* _Work item_: Of the entries below, restate word for word only the section that runs from the line with "correlation, however, it" to the line with "time and takes", counting both ends.

*** Opening Given data ***

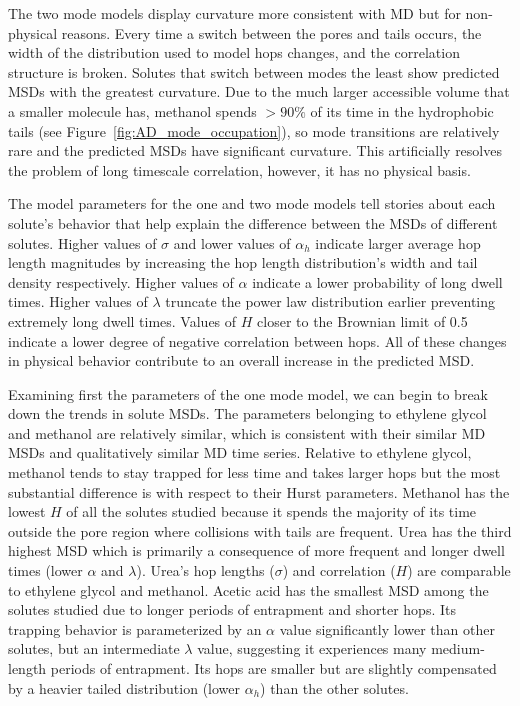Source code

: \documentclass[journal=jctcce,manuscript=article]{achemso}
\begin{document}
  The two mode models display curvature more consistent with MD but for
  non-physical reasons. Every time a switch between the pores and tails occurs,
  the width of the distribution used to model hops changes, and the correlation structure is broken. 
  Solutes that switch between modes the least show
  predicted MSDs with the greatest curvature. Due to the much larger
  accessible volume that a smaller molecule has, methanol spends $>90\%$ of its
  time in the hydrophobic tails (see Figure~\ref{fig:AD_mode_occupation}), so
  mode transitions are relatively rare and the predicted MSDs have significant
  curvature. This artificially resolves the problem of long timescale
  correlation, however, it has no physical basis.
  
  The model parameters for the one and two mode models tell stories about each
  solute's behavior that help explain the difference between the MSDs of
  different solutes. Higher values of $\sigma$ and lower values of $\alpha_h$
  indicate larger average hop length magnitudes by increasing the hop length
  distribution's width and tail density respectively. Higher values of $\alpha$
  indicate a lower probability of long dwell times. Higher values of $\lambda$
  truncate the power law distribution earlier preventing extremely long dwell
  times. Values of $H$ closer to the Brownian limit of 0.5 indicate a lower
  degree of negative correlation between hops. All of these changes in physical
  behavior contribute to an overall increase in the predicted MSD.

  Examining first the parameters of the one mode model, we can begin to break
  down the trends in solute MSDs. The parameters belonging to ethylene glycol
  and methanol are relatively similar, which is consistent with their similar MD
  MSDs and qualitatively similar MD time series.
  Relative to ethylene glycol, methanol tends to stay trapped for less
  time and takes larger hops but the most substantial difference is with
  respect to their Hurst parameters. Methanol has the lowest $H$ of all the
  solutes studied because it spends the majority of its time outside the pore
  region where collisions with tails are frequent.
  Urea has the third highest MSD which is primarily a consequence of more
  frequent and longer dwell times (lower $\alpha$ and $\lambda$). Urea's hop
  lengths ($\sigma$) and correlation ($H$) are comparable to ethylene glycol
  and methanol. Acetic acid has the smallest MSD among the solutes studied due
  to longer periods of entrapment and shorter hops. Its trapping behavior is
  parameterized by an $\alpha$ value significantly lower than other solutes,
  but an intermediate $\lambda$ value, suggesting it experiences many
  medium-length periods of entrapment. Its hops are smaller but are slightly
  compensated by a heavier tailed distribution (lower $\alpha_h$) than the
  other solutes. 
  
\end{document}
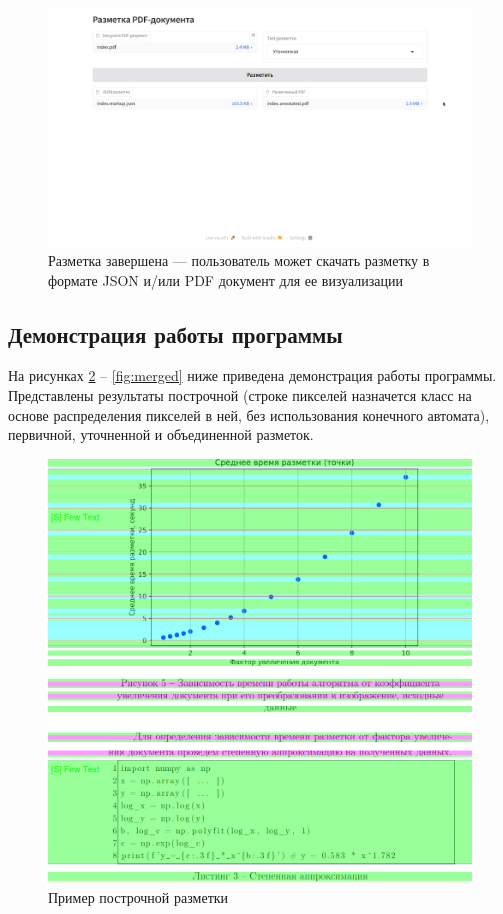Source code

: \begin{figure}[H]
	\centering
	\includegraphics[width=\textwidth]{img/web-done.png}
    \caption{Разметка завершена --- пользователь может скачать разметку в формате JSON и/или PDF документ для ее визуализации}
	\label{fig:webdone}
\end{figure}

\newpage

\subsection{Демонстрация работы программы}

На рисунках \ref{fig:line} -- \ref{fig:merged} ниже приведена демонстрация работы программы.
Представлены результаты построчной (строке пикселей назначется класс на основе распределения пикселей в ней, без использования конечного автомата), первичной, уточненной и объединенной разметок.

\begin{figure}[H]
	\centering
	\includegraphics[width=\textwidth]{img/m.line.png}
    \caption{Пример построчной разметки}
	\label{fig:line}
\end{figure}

*** Closing Given data ***

* _Finished task_:
  correlation, however, it has no physical basis.
  
  The model parameters for the one and two mode models tell stories about each
  solute's behavior that help explain the difference between the MSDs of
  different solutes. Higher values of $\sigma$ and lower values of $\alpha_h$
  indicate larger average hop length magnitudes by increasing the hop length
  distribution's width and tail density respectively. Higher values of $\alpha$
  indicate a lower probability of long dwell times. Higher values of $\lambda$
  truncate the power law distribution earlier preventing extremely long dwell
  times. Values of $H$ closer to the Brownian limit of 0.5 indicate a lower
  degree of negative correlation between hops. All of these changes in physical
  behavior contribute to an overall increase in the predicted MSD.

  Examining first the parameters of the one mode model, we can begin to break
  down the trends in solute MSDs. The parameters belonging to ethylene glycol
  and methanol are relatively similar, which is consistent with their similar MD
  MSDs and qualitatively similar MD time series.
  Relative to ethylene glycol, methanol tends to stay trapped for less
  time and takes larger hops but the most substantial difference is with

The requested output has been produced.